A comparison of the new and old data sets of interfaces shows a substantial increase, from 351 to 3799. The data set and the clustering results are available at http://protein3d.ncifcrf.gov/∼keskino/ and http://home.ku.edu.tr/∼okeskin/INTERFACE/INTERFACES.html. It is of interest to examine whether this increase is the outcome of the increased number of PDB entries or of new architectures. Figure 3 shows the ratio of increase in the PDB entries, the SCOP families (the 1996 and 2002 versions, respectively; Murzin et al. 1995) and in the interface clusters (the old data set [Tsai et al. 1996] and this work). We observed that the number of entries in the PDB increased sixfold and the number of SCOP families increased threefold, whereas the increase of interface clusters is 10-fold. Thus, it appears that the increase in the PDB over the last seven years has allowed a more diversified data set for interfaces. This may also be the outcome of the rapid growth in the determination of high molecular weight proteins that are likely to include more than one chain.
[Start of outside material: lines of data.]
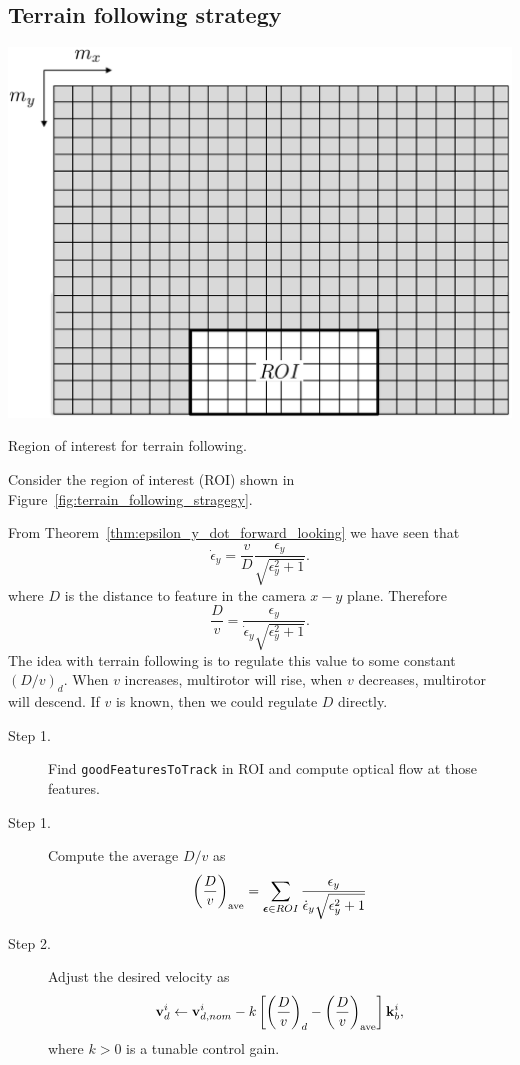\subsection{Terrain following strategy}


\begin{marginfigure}
	\includegraphics[width=\linewidth]{chap7_optical_flow/figures/terrain_following_strategy}
	\caption{Region of interest for terrain following.}
	\label{fig:terrain_following_stragegy}
\end{marginfigure}  

Consider the region of interest (ROI) shown in Figure~\ref{fig:terrain_following_stragegy}.


From Theorem~\ref{thm:epsilon_y_dot_forward_looking} we have seen that 
\[
	\dot{\epsilon}_y = \frac{v}{D}\frac{\epsilon_y}{\sqrt{\epsilon_y^2+1}}.
\]
where $D$ is the distance to feature in the camera $x-y$ plane.  Therefore
\[
\frac{D}{v} = \frac{\epsilon_y}{\dot{\epsilon}_y\sqrt{\epsilon_y^2+1}}.
\]
The idea with terrain following is to regulate this value to some constant $(D/v)_d$. When $v$ increases, multirotor will rise, when $v$ decreases, multirotor will descend.  If $v$ is known, then we could regulate $D$ directly.  

\begin{description}
	\item[Step 1.] Find \texttt{goodFeaturesToTrack} in ROI and compute optical flow at those features.
	\item[Step 1.]  Compute the average $D/v$ as
		\[
		\left(\frac{D}{v}\right)_{\text{ave}} = \sum_{\boldsymbol{\epsilon}\in ROI} \frac{\epsilon_y}{\dot{\epsilon}_y\sqrt{\epsilon_y^2+1}}
		\]
	\item[Step 2.] Adjust the desired velocity as
		\[
		\mathbf{v}_d^i \leftarrow \mathbf{v}_{d,nom}^i - k\left[\left(\frac{D}{v}\right)_d - \left(\frac{D}{v}\right)_{\text{ave}}\right] \mathbf{k}_b^i,
		\]
		where $k>0$ is a tunable control gain.
\end{description}


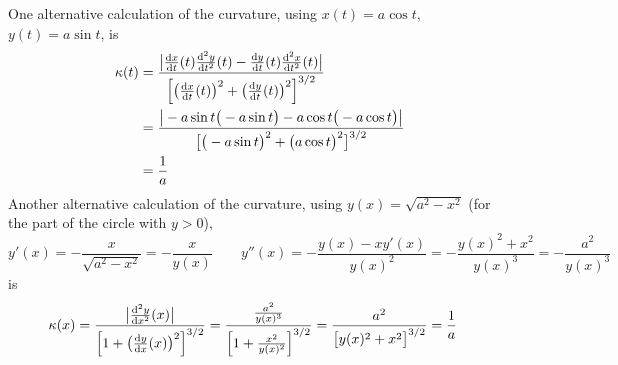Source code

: \begin{eg}
One alternative calculation of the curvature, using $x(t) = a\cos t $,
$y(t)=a\sin t$, is
\begin{align*}
\ka(t)
&=\frac{\big|
  \diff{x}{t}(t)\difftwo{y}{t}(t)-\diff{y}{t}(t)\difftwo{x}{t}(t)
  \big|}{\Big[\big(\diff{x}{t}(t)\big)^2
                +\big(\diff{y}{t}(t)\big)^2\Big]^{3/2}} \\
&=\frac{\big|
  -a\sin t\big(-a\sin t\big)-a\cos t\big(-a\cos t\big)
  \big|}{\big[\big(-a\sin t\big)^2
                +\big(a\cos t\big)^2\big]^{3/2}} \\
&=\frac{1}{a}
\end{align*}
Another alternative calculation of the curvature, using $y(x) 
=\sqrt{a^2-x^2}$ (for the part of the circle with $y>0$),
\begin{equation*}
y'(x) = -\frac{x}{\sqrt{a^2-x^2}}=-\frac{x}{y(x)} \qquad
y''(x) = -\frac{y(x) - xy'(x)}{y(x)^2}
       =  -\frac{y(x)^2 + x^2}{y(x)^3}
       =  -\frac{a^2}{y(x)^3}
\end{equation*}
is 
\begin{align*}
\ka(x)
&=\frac{\big|\difftwo{y}{x}(x)\big|}
  {\Big[1+\big(\diff{y}{x}(x)\big)^2\Big]^{3/2}} 
=\frac{\frac{a^2}{y(x)^3}}
  {\Big[1+\frac{x^2}{y(x)^2}\Big]^{3/2}}
=\frac{a^2}{\big[y(x)^2+x^2\big]^{3/2}}
=\frac{1}{a}
\end{align*}
\end{eg}



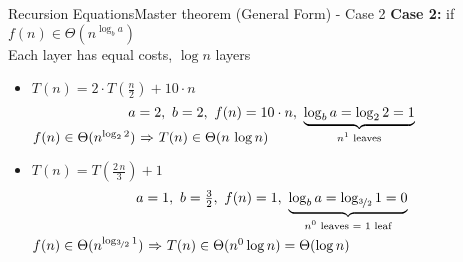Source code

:\begin{frame}{Recursion Equations}{Master theorem (General Form) - Case 2}
  \textbf{Case 2:}
  \hspace{1.5em} if {\color{MainA}
    $f(n) \in \Theta(n^{\log_b a})$
  }\\
  {\color{gray}Each layer has equal costs, $\log n$ layers}
  \vspace{1.0em}
  \begin{itemize}
    \item<3->
      $T(n) = 2 \cdot T(\tfrac{n}{2}) + 10 \cdot n$
      \vspace{-0.5em}
      \begin{displaymath}
        a = 2, ~ b = 2, ~ f(n) = 10 \cdot n, ~
        \smash{\underbrace{
          \log_b a = \log_2 2 = 1
        }_{\text{$n^1$ leaves}}}
      \end{displaymath}
      {\color{MainA}\begin{math}
        f(n) \in \Theta(n^{\log_2 2})$
        $\Rightarrow$
        $T(n) \in \Theta(n \, \log n)
      \end{math}}
      \vspace{1.0em}
    \item<4->
      $T(n) = T(\tfrac{2\,n}{3}) + 1$
      \vspace{-0.5em}
      \begin{displaymath}
        a = 1, ~ b = \tfrac{3}{2}, ~ f(n) = 1, ~
        \smash{\underbrace{
          \log_b a = \log_{\nicefrac{3}{2}} 1 = 0
        }_{\text{$n^0$ leaves $=$ 1 leaf}}}
      \end{displaymath}
      \hfill\\[1.0em]
      {\color{MainA}\begin{math}
        f(n) \in \Theta(n^{\log_{\nicefrac{3}{2}} 1})$
        $\Rightarrow$
        $T(n) \in \Theta(n^0 \log n) = \Theta(\log n)
      \end{math}}
  \end{itemize}
\end{frame}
Generation of a nonhomologous data set of interfaces: Sequence alignment, excluding chains with high sequence similarity

To have a nonredundant set of interfaces, sequences within each family were compared using CLUSTALW (Higgins et al. 1994) and the BLOSSUM90 substitution matrix (Henikoff and Henikoff 1992). To eliminate redundancy, a threshold similarity of 50% was imposed. Thus, one of the two sequences in a cluster that shares a sequence similarity of more than 50% is deleted from the cluster. This yields a data set of interfaces with structurally similar but sequentially dissimilar members. Further, to constitute a valid cluster of interfaces, the cluster should have at least five members (10 chains). These filtering procedures reduce the number of clusters from 3799 to 103.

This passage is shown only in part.